# WORK INSTRUCTIONS
Find every line below where the string "hljs" shows up, and copy those lines.

::::::

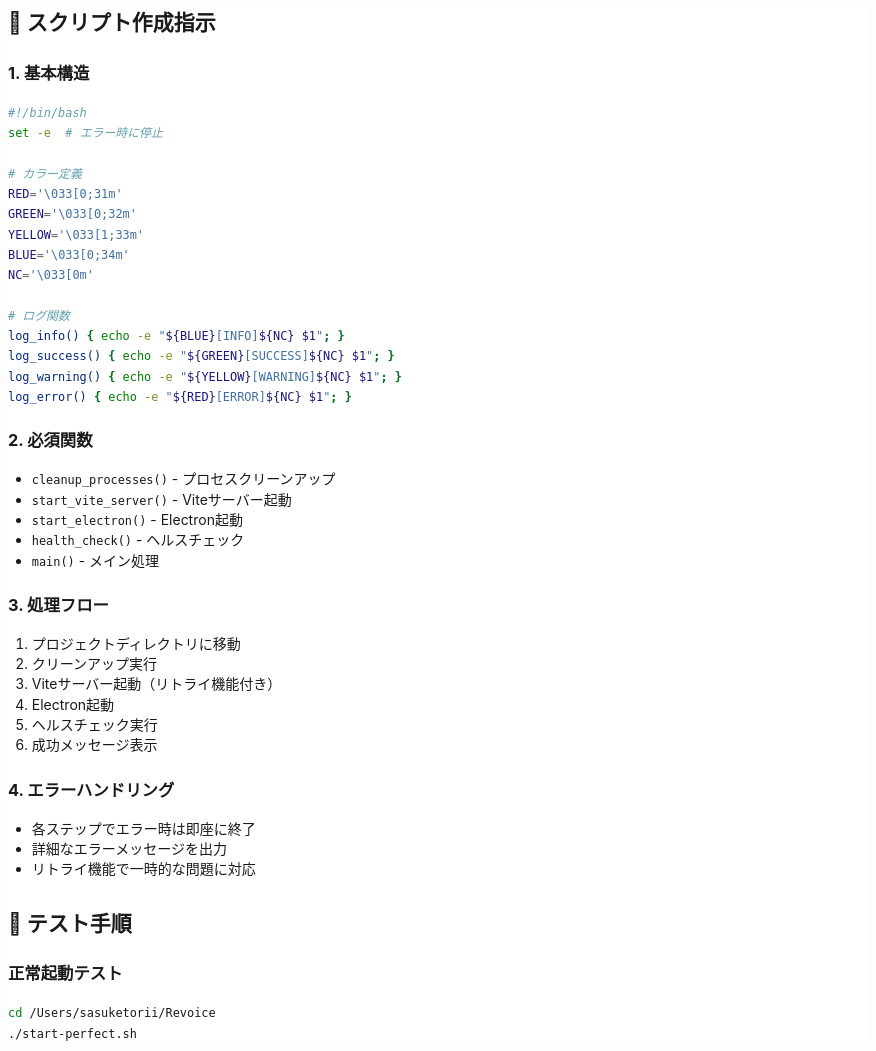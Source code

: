 ## 📝 スクリプト作成指示

### 1. 基本構造
```bash
#!/bin/bash
set -e  # エラー時に停止

# カラー定義
RED='\033[0;31m'
GREEN='\033[0;32m'
YELLOW='\033[1;33m'
BLUE='\033[0;34m'
NC='\033[0m'

# ログ関数
log_info() { echo -e "${BLUE}[INFO]${NC} $1"; }
log_success() { echo -e "${GREEN}[SUCCESS]${NC} $1"; }
log_warning() { echo -e "${YELLOW}[WARNING]${NC} $1"; }
log_error() { echo -e "${RED}[ERROR]${NC} $1"; }
```

### 2. 必須関数
- `cleanup_processes()` - プロセスクリーンアップ
- `start_vite_server()` - Viteサーバー起動
- `start_electron()` - Electron起動
- `health_check()` - ヘルスチェック
- `main()` - メイン処理

### 3. 処理フロー
1. プロジェクトディレクトリに移動
2. クリーンアップ実行
3. Viteサーバー起動（リトライ機能付き）
4. Electron起動
5. ヘルスチェック実行
6. 成功メッセージ表示

### 4. エラーハンドリング
- 各ステップでエラー時は即座に終了
- 詳細なエラーメッセージを出力
- リトライ機能で一時的な問題に対応

## 🧪 テスト手順

### 正常起動テスト
```bash
cd /Users/sasuketorii/Revoice
./start-perfect.sh
```

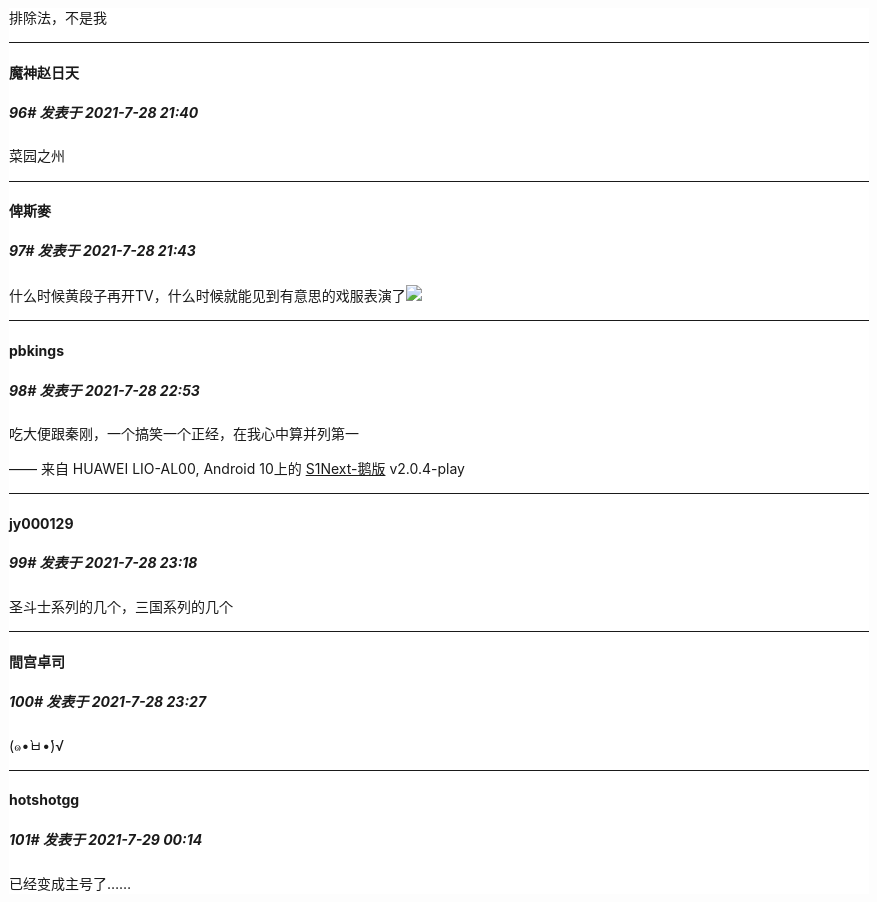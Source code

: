 
排除法，不是我


*****

####  魔神赵日天  
##### 96#       发表于 2021-7-28 21:40


菜园之州


*****

####  俾斯麥  
##### 97#       发表于 2021-7-28 21:43


什么时候黄段子再开TV，什么时候就能见到有意思的戏服表演了<img src="https://static.saraba1st.com/image/smiley/face2017/066.png" referrerpolicy="no-referrer">


*****

####  pbkings  
##### 98#       发表于 2021-7-28 22:53


吃大便跟秦刚，一个搞笑一个正经，在我心中算并列第一

—— 来自 HUAWEI LIO-AL00, Android 10上的 [S1Next-鹅版](https://github.com/ykrank/S1-Next/releases) v2.0.4-play


*****

####  jy000129  
##### 99#       发表于 2021-7-28 23:18


圣斗士系列的几个，三国系列的几个


*****

####  間宫卓司  
##### 100#       发表于 2021-7-28 23:27


(๑•̀ㅂ•́)√


*****

####  hotshotgg  
##### 101#       发表于 2021-7-29 00:14


已经变成主号了……
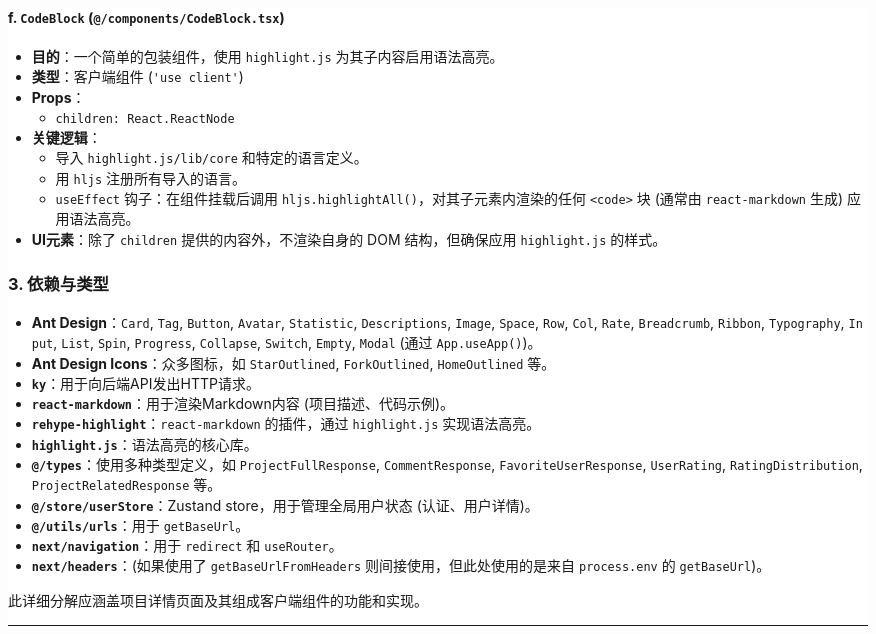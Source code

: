#### f. `CodeBlock` (`@/components/CodeBlock.tsx`)

*   **目的**：一个简单的包装组件，使用 `highlight.js` 为其子内容启用语法高亮。
*   **类型**：客户端组件 (`'use client'`)
*   **Props**：
    *   `children: React.ReactNode`
*   **关键逻辑**：
    *   导入 `highlight.js/lib/core` 和特定的语言定义。
    *   用 `hljs` 注册所有导入的语言。
    *   `useEffect` 钩子：在组件挂载后调用 `hljs.highlightAll()`，对其子元素内渲染的任何 `<code>` 块 (通常由 `react-markdown` 生成) 应用语法高亮。
*   **UI元素**：除了 `children` 提供的内容外，不渲染自身的 DOM 结构，但确保应用 `highlight.js` 的样式。

### 3. 依赖与类型

*   **Ant Design**：`Card`, `Tag`, `Button`, `Avatar`, `Statistic`, `Descriptions`, `Image`, `Space`, `Row`, `Col`, `Rate`, `Breadcrumb`, `Ribbon`, `Typography`, `Input`, `List`, `Spin`, `Progress`, `Collapse`, `Switch`, `Empty`, `Modal` (通过 `App.useApp()`)。
*   **Ant Design Icons**：众多图标，如 `StarOutlined`, `ForkOutlined`, `HomeOutlined` 等。
*   **`ky`**：用于向后端API发出HTTP请求。
*   **`react-markdown`**：用于渲染Markdown内容 (项目描述、代码示例)。
*   **`rehype-highlight`**：`react-markdown` 的插件，通过 `highlight.js` 实现语法高亮。
*   **`highlight.js`**：语法高亮的核心库。
*   **`@/types`**：使用多种类型定义，如 `ProjectFullResponse`, `CommentResponse`, `FavoriteUserResponse`, `UserRating`, `RatingDistribution`, `ProjectRelatedResponse` 等。
*   **`@/store/userStore`**：Zustand store，用于管理全局用户状态 (认证、用户详情)。
*   **`@/utils/urls`**：用于 `getBaseUrl`。
*   **`next/navigation`**：用于 `redirect` 和 `useRouter`。
*   **`next/headers`**：(如果使用了 `getBaseUrlFromHeaders` 则间接使用，但此处使用的是来自 `process.env` 的 `getBaseUrl`)。

此详细分解应涵盖项目详情页面及其组成客户端组件的功能和实现。

---
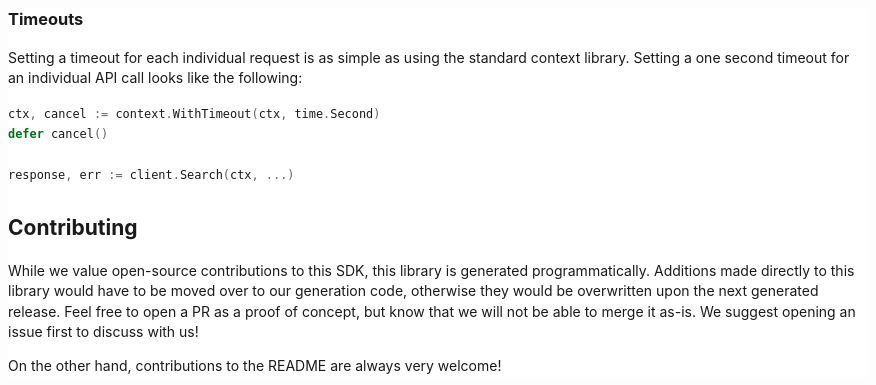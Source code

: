 ### Timeouts

Setting a timeout for each individual request is as simple as using the standard context library. Setting a one second timeout for an individual API call looks like the following:

```go
ctx, cancel := context.WithTimeout(ctx, time.Second)
defer cancel()

response, err := client.Search(ctx, ...)
```

## Contributing

While we value open-source contributions to this SDK, this library is generated programmatically.
Additions made directly to this library would have to be moved over to our generation code,
otherwise they would be overwritten upon the next generated release. Feel free to open a PR as
a proof of concept, but know that we will not be able to merge it as-is. We suggest opening
an issue first to discuss with us!

On the other hand, contributions to the README are always very welcome!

::::::

# RESPONSE
    *   用 `hljs` 注册所有导入的语言。
    *   `useEffect` 钩子：在组件挂载后调用 `hljs.highlightAll()`，对其子元素内渲染的任何 `<code>` 块 (通常由 `react-markdown` 生成) 应用语法高亮。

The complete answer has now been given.